**Exercise description:** Where the string "step" shows up in a line of the records, copy that line.

**Entries provided:**
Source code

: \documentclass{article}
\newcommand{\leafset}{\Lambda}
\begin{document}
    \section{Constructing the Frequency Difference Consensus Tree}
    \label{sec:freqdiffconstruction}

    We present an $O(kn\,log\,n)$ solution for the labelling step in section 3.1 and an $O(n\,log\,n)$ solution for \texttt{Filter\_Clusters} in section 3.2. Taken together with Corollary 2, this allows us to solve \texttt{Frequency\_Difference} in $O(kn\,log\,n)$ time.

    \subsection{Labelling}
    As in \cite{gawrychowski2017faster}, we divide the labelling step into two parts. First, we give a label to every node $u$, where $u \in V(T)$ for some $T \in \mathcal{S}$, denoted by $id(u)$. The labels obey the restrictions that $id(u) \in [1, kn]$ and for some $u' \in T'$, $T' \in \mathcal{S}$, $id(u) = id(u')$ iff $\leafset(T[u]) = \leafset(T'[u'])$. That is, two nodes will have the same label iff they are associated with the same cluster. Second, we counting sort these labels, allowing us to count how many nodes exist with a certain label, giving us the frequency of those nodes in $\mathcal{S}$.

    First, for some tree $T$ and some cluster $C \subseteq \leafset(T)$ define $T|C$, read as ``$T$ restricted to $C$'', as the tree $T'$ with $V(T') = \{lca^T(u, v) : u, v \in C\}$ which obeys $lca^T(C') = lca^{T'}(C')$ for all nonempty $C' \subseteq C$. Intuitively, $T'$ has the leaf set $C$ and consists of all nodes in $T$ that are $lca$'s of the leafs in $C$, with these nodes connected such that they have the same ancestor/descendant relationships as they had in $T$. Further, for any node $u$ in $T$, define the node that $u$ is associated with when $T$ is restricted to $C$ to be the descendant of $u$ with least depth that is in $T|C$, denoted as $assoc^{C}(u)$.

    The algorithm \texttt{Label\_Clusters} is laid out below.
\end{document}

**Expected answer:**
    We present an $O(kn\,log\,n)$ solution for the labelling step in section 3.1 and an $O(n\,log\,n)$ solution for \texttt{Filter\_Clusters} in section 3.2. Taken together with Corollary 2, this allows us to solve \texttt{Frequency\_Difference} in $O(kn\,log\,n)$ time.
    As in \cite{gawrychowski2017faster}, we divide the labelling step into two parts. First, we give a label to every node $u$, where $u \in V(T)$ for some $T \in \mathcal{S}$, denoted by $id(u)$. The labels obey the restrictions that $id(u) \in [1, kn]$ and for some $u' \in T'$, $T' \in \mathcal{S}$, $id(u) = id(u')$ iff $\leafset(T[u]) = \leafset(T'[u'])$. That is, two nodes will have the same label iff they are associated with the same cluster. Second, we counting sort these labels, allowing us to count how many nodes exist with a certain label, giving us the frequency of those nodes in $\mathcal{S}$.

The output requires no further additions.